Considering the above results, we choose to use the hyperparameter k =.

###### Uniform weights, normalization

In [None]:
(mean_trainings, std_trainings, mean_validations, std_validations) = n_neighbors_influence_fixed_datasize(list(range(1, 15)), normalized_dataset_adult, labels_adult, N, loss_="manhattan",
                                     weights="uniform", folds = 5, show_time=False, visualize=True)
print(f"Best result is {max(mean_validations)} for k = {mean_validations.index(max(mean_validations)) + 1}")

Considering the above results, we choose to use the hyperparameter k =.

###### Uniform weights, normalization and weighted features

In [None]:
(mean_trainings, std_trainings, mean_validations, std_validations) =n_neighbors_influence_fixed_datasize(list(range(1, 15)), weighted_dataset_adult, labels_adult, N, loss_="manhattan",
                                     weights="uniform", folds = 5, show_time=False, visualize=True)

print(f"Best result is {max(mean_validations)} for k = {mean_validations.index(max(mean_validations)) + 1}")

Considering the above results, we choose to use the hyperparameter k =.

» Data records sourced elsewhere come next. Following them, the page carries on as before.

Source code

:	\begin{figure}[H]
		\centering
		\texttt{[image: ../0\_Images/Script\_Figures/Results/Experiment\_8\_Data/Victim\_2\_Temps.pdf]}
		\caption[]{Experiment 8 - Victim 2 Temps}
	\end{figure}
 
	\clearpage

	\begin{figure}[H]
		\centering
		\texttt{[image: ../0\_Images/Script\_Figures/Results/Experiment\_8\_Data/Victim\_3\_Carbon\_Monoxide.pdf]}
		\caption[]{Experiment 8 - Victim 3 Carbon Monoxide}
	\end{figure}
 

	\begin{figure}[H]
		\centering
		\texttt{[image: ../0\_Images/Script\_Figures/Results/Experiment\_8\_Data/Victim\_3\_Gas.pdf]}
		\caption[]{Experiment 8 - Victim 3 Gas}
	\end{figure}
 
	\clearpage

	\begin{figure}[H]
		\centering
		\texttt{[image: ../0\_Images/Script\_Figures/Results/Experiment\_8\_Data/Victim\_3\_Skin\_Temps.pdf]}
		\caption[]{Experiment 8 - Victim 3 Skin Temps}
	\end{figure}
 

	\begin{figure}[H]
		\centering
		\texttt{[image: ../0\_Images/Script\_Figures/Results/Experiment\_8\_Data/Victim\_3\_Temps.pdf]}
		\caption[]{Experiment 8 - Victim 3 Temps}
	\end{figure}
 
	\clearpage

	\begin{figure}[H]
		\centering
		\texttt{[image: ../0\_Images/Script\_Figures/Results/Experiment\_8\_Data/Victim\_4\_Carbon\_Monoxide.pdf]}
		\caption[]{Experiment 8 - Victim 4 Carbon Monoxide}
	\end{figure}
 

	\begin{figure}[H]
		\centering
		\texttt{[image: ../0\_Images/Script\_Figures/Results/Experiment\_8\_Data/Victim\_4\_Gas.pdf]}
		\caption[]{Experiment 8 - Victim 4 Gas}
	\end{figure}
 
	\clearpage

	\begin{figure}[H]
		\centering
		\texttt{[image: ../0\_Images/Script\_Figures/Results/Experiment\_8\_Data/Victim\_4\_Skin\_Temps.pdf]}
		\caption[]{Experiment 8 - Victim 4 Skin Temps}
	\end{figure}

###### Distance weights, no normalization 

In [None]:
(mean_trainings, std_trainings, mean_validations, std_validations) =n_neighbors_influence_fixed_datasize(list(range(1, 15)), dataset_adult_75, labels_adult_75, N, loss_="manhattan",
                                     weights="distance", folds = 5, show_time=False, visualize=True)
print(f"Best result is {max(mean_validations)} for k = {mean_validations.index(max(mean_validations)) + 1}")

Considering the above results, we choose to use the hyperparameter k =.

###### Distance weights, normalization 

In [None]:
(mean_trainings, std_trainings, mean_validations, std_validations) =n_neighbors_influence_fixed_datasize(list(range(1, 15)), normalized_dataset_adult, labels_adult, N, loss_="manhattan",
                                     weights="distance", folds = 5, show_time=False, visualize=True)
print(f"Best result is {max(mean_validations)} for k = {mean_validations.index(max(mean_validations)) + 1}")

Considering the above results, we choose to use the hyperparameter k =.

###### Distance weights, normalization and weighted features

In [None]:
(mean_trainings, std_trainings, mean_validations, std_validations) =n_neighbors_influence_fixed_datasize(list(range(1, 15)), weighted_dataset_adult, labels_adult, N, loss_="manhattan",
                                     weights="uniform", folds = 5, show_time=False, visualize=True)
print(f"Best result is {max(mean_validations)} for k = {mean_validations.index(max(mean_validations)) + 1}")

Considering the above results, we choose to use the hyperparameter k =.

#### Results on test dataset

##### Uniform weights, no normalization

In [None]:
k1 = 3

In [None]:
predicted_labels1 = knn(dataset_adult_75, labels_adult_75, test_dataset_adult, n_neighbors=k1, weights = "uniform", algorithm="auto", p=2)

In [None]:
precision1 = (len(test_labels_adult) - error(predicted_labels1, test_labels_adult))/len(test_labels_adult)
print(f"Precision on the test dataset is {precision1}")
disp = ConfusionMatrixDisplay(confusion_matrix(test_labels_adult, predicted_labels1))
disp.plot()

##### Uniform weights, normalization

In [None]:
k2 = 5

In [None]:
predicted_labels2 = knn(normalized_dataset_adult, labels_adult_75, normalized_test_dataset_adult, n_neighbors=k2, weights = "uniform", algorithm="auto", p=2)

In [None]:
precision2 = (len(test_labels_adult) - error(predicted_labels2, test_labels_adult))/len(test_labels_adult)
print(f"Precision on the test dataset is {precision2}"")
ConfusionMatrixDisplay.from_predictions(test_labels_adult, predicted_labels2)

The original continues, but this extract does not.